The brilliant blues in Michaelangelo’s Last Judgment, which covers the western wall of the Sistine Chapel, come from ultramarine. The once rare and precious pigment has appeared on Western canvases since the 13th Century. The name comes from the Italian for “beyond the seas,” and the pigment itself is derived from the semi-precious stone lapis lazuli. And as it turns out, ultramarine fades over time.

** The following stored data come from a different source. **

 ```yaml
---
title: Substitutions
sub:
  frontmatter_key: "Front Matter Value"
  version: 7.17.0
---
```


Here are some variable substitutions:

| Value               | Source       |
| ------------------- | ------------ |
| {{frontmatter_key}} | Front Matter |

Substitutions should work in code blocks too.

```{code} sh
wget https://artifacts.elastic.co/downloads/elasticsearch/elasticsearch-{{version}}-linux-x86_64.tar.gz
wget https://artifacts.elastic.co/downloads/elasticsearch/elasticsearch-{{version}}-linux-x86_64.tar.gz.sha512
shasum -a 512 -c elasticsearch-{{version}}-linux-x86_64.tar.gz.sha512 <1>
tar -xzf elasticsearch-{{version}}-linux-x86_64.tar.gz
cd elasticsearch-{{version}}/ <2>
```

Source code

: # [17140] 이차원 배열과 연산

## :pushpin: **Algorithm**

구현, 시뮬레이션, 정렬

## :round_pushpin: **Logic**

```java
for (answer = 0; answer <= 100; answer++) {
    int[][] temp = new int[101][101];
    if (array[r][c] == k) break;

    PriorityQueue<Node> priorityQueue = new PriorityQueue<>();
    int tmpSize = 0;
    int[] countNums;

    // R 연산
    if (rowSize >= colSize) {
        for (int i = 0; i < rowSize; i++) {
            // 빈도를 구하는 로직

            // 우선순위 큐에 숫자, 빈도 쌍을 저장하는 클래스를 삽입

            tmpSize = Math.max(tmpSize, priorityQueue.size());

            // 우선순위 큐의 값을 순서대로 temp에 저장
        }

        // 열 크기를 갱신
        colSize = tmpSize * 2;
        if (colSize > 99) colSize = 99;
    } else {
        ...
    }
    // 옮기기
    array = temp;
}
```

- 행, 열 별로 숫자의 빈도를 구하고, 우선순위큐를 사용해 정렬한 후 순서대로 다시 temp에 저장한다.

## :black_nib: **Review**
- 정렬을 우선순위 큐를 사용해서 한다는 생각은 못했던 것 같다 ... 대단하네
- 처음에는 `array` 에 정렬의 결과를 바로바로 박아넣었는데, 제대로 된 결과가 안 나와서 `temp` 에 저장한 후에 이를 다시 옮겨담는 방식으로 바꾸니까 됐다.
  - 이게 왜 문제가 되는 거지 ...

A new collaborative study among the NYU Chemistry Department, the Pratt Institute, and the Metropolitan Museum of Art has established the chemical mechanism for the pigment’s slow change in color. Using nuclear magnetic resonance, the researchers found that ultramarine’s blueness comes from sulfur atoms trapped inside a lattice of aluminum and silicon; when the sulfur siggles free, ultramarine loses its blue. Armed with this knowledge, conservationists can now begin to develop means for preserving works.
On the visualziation side of things, I have to admit that I’d like to see a cartoon or rendering that shows the aluminum-silicon structure and how the sulfur atoms fit in. But if I have to settle for Michaelangelo (an image similar to the above appeared with the NYU press release), so be it.
In case this all sounds intriguing… Victoria Finlay’s brilliant book, Color: A Natural History of the Palette, has a chapter about blue that includes many intriguing details. The story of pigments used in art—and how those pigments and other chemicals interact and change over time—contains many fascinating twists and turns. Also, a couple of years ago, the American Folk Art Museum ran an exhibit about “blue” that examined some of the science behind pigmentation; I seem to recaall a catalog, but I can’t find any evidence for one.